In 1975, I received my first Victoria Police Press Pass. Every week, over 10 years, I was a reporter for the Magistrates’ Court, and sometimes the County Court and Supreme Court. Of course, it wasn’t the Press Pass that gave me entrée to legal reporting, as many young journalists mistakenly think. It was the on-the-job training over decades, wisely guided by officials including Magistrates, Judges and senior Police. One of my prized possessions is a plaque of appreciation from Victoria Police for my community editorial work.
In the meantime, I also came under the wing of the legendary Maxwell Newton, founding editor of The Australian Financial Review, and founding editor of The Australian. As a Farrago journalist in 1975, I interviewed him. See: http://economics.org.au/2013/05/1975-max-newton-ash-long-interview-on-the-workers-party/
The Leader experience widened my work as a ‘newspaperman’. At age 21, I became Editor-Manager of the Bayswater News. Then the Knox and Mountain District Free Press, based at Belgrave. Then the Knox-Sherbrooke News. I was Acting Editor for a short while for the Knox papers, the Lillydale and Yarra Valley Express, Ringwood-Croydon Mail, Box Hill Gazette, Nunwading Gazette, Waverley Gazette, Chadstone Progress and Progress Press.
In 1982, I became Editor of the Bacchus Marsh-Melton Express, first an independent publication, later in the Fairafx stable. In 1983, I left Leader to chance my hand as a proprietor. I also worked at State Parliament House for a stint.
Our newspapers – some successful, some not – included the Avoca Mail, News-Pix Weekender, Croydon City News, Ringwood City News, Sunday News, The Clarion and The Yea Chronicle. The Yea paper was a four-page broadsheet, which grew on our watch up to 80-pages within a year. That was a 10-year stint, that saw our company expand into Kinglake, Whittlesea, Yarra Glen, Seymour, Broadford, Kilmore and Nagambie. Newsman Patrick Tennison, who lectured at RMIT and mentored student journalists, named me as Best Local Reporter in Victoria.

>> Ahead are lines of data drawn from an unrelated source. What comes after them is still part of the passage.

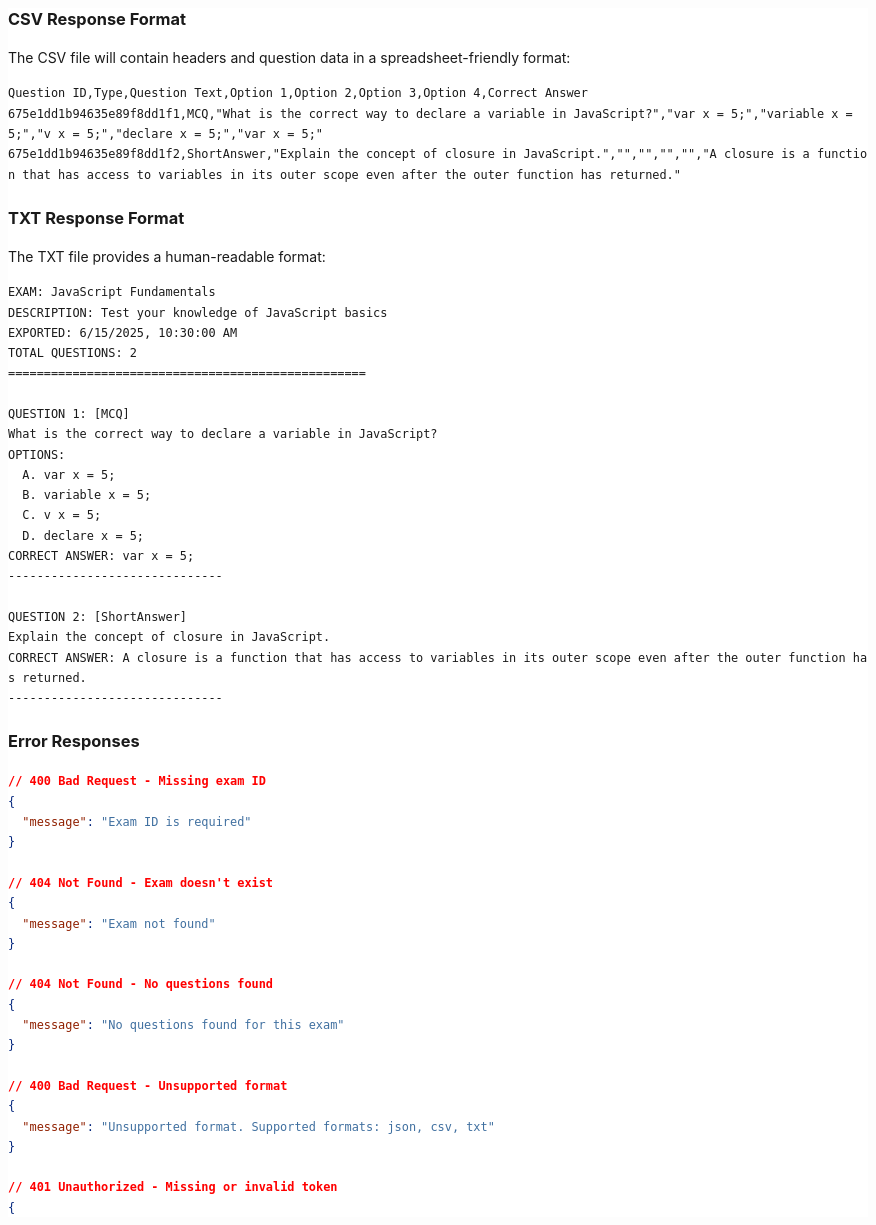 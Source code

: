 ### CSV Response Format

The CSV file will contain headers and question data in a spreadsheet-friendly format:

```csv
Question ID,Type,Question Text,Option 1,Option 2,Option 3,Option 4,Correct Answer
675e1dd1b94635e89f8dd1f1,MCQ,"What is the correct way to declare a variable in JavaScript?","var x = 5;","variable x = 5;","v x = 5;","declare x = 5;","var x = 5;"
675e1dd1b94635e89f8dd1f2,ShortAnswer,"Explain the concept of closure in JavaScript.","","","","","A closure is a function that has access to variables in its outer scope even after the outer function has returned."
```

### TXT Response Format

The TXT file provides a human-readable format:

```
EXAM: JavaScript Fundamentals
DESCRIPTION: Test your knowledge of JavaScript basics
EXPORTED: 6/15/2025, 10:30:00 AM
TOTAL QUESTIONS: 2
==================================================

QUESTION 1: [MCQ]
What is the correct way to declare a variable in JavaScript?
OPTIONS:
  A. var x = 5;
  B. variable x = 5;
  C. v x = 5;
  D. declare x = 5;
CORRECT ANSWER: var x = 5;
------------------------------

QUESTION 2: [ShortAnswer]
Explain the concept of closure in JavaScript.
CORRECT ANSWER: A closure is a function that has access to variables in its outer scope even after the outer function has returned.
------------------------------
```

### Error Responses

```json
// 400 Bad Request - Missing exam ID
{
  "message": "Exam ID is required"
}

// 404 Not Found - Exam doesn't exist
{
  "message": "Exam not found"
}

// 404 Not Found - No questions found
{
  "message": "No questions found for this exam"
}

// 400 Bad Request - Unsupported format
{
  "message": "Unsupported format. Supported formats: json, csv, txt"
}

// 401 Unauthorized - Missing or invalid token
{
```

All this was a hands-on journalist and editor. Showbiz has its ‘triple threats’: artists who can sing, dance and entertain. The traditional ‘newspaperman’ incorporated the skills of editor, journalist, advertising salesman, accountant, photographer, typesetter and myraid other positions. Many local press pioneers paved the way of the newspaperman all-rounder: Tom Dignam (Yea), John and Bert Page (Alexandra), Les Amor (Mansfield) and Cliff Halsall (Euroa).
Other media experience was as Publisher for The Canberra Weekly (112,000 circulation), as a TV producer, as founder of the Media Flash e-paper – Australia’s first online media/journalism daily publication, and founding the new incarnation of the Melbourne Observer newspaper in 2002. I created The Local Paper in 2016.
Making newspapers work – in print and online – in the 21st Century, is no easy task. Overseeing a sustainable commercial business model, especially for a free weekly community newspaper in a competitive fast-moving sector, has its fair share of challenges. For our online presence, which attracts more than 2.1 million hits annually for the Melbourne Observer alone, we use a WordPress application, with the Giornalismo theme created by web developer Jacob Martella of Texas.
50 years on, eh? I have learned journalism from the very best. To them, and to the readers, and many business associates, along the way, I express my sincere thanks.